WikiProject Language samples
The Wikipedia exists in many languages, in which we have articles about languages. We already have a lot of high quality wikipedia-articles about languages in which you can find information about the number of speakers, the vocabulary, stem and grammar of the language. But often one very natural question about a language is still left unanswered: "How does this language sound?".
This project seeks to change this. The goal of this project is to add a small sample of text spoken by a native speaker to all the articles about languages. The first article of the Universal Declaration of Human Rights (UDHR) is an appropriate choice for this, since it is translated in "all" languages of the world, public domain and of the right length to be included to a Wikipedia article.

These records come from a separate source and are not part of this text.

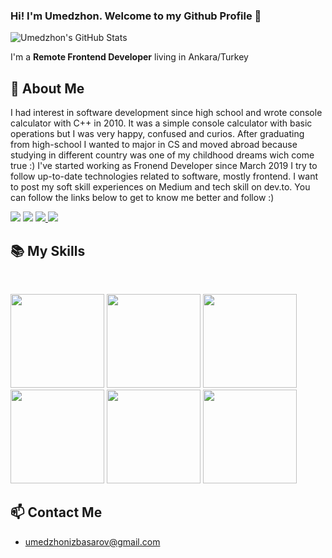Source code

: ### Hi! I'm Umedzhon. Welcome to my Github Profile 👋

![Umedzhon's GitHub Stats](https://github-readme-stats.vercel.app/api?username=umedsondoniyor&show_icons=true&theme=dark)


I'm a **Remote Frontend Developer** living in Ankara/Turkey


## 📖 About Me

I had interest in software development since high school and wrote console calculator with C++ in 2010. It was a simple console calculator with basic operations but I was very happy, confused and curios. After graduating from high-school I wanted to major in CS and moved abroad because studying in different country was one of my childhood dreams wich come true :) I've started working as Fronend Developer since March 2019 I try to follow up-to-date technologies related to software, mostly frontend. I want to post my soft skill experiences on Medium and tech skill on dev.to. You can follow the links below to get to know me better and follow :)

<p>
<a href="https://twitter.com/UmedzhonIzbasar"><img src="https://img.shields.io/twitter/follow/UmedzhonIzbasar?label=let%27s%20tweet&style=social"></a>
<a href="https://www.linkedin.com/in/umedzhon-izbasarov/"><img src="https://img.shields.io/badge/Linkedin-%23303036?logo=linkedin&color=%23303036&style=flat-square"></a>
<a href="https://medium.com/@umedzhonizbasarov">
<img src="https://img.shields.io/badge/Medium-%23303036?logo=medium&color=%23303036&style=flat-square">
</a>
<a href="https://dev.to/umedzhon">
<img src="https://img.shields.io/badge/dev.to-%23303036?logo=dev.to&color=%23303036&style=flat-square">
</a>
</p>

## 📚 My Skills

<br>

<p>
<img height='150' src='https://github.com/gilbarbara/logos/blob/master/logos/css-3.svg'>
<img height='150' src='https://github.com/gilbarbara/logos/blob/master/logos/html-5.svg'>
<img height='150' src='http://3con14.biz/code/_data/js/intro/js-logo.png'>
<img height='150' src='https://raw.githubusercontent.com/jalbertsr/logo-badge-images/master/img/react_logo.png'>
<img height='150' src='https://raw.githubusercontent.com/reduxjs/redux/master/logo/logo-title-light.png'>
<img height='150' src='https://github.com/gilbarbara/logos/blob/master/logos/python.svg'>
</p>

## 📫 Contact Me
-  umedzhonizbasarov@gmail.com

<br>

This is an example of how this could look and sound for the Japanese language:
The project benefited of a Librivox-project, which also had the goal of creating recordings of the Universal Declaration of Human Rights in over 50 languages. MichaelSchoenitzer imported those to commons, edited the files (see below) and extracted the first article. Through a project in the German Wikipedia they were included in the articles there.
Now it's time to make this into a international community-project – Wikipedians all around the globe can record the first article (or even the whole document) in their mother tongue, and the Wikipedia communities can add them to their language articles.
How-to create a recording
You want to read the first article of the UDHR in your mother tongue? Or you could convince some other person to do so? Awesome.
First: Get a microphone. Cheap Microphones have of course a lower sound quality, but if you follow the descriptions below even a cheap microphone will give reasonable results. If you live in a country with a local chapter you can ask there whether they can help you getting a microphone, for example in Germany you can borrow a microphone at Wikimedia Deutschland.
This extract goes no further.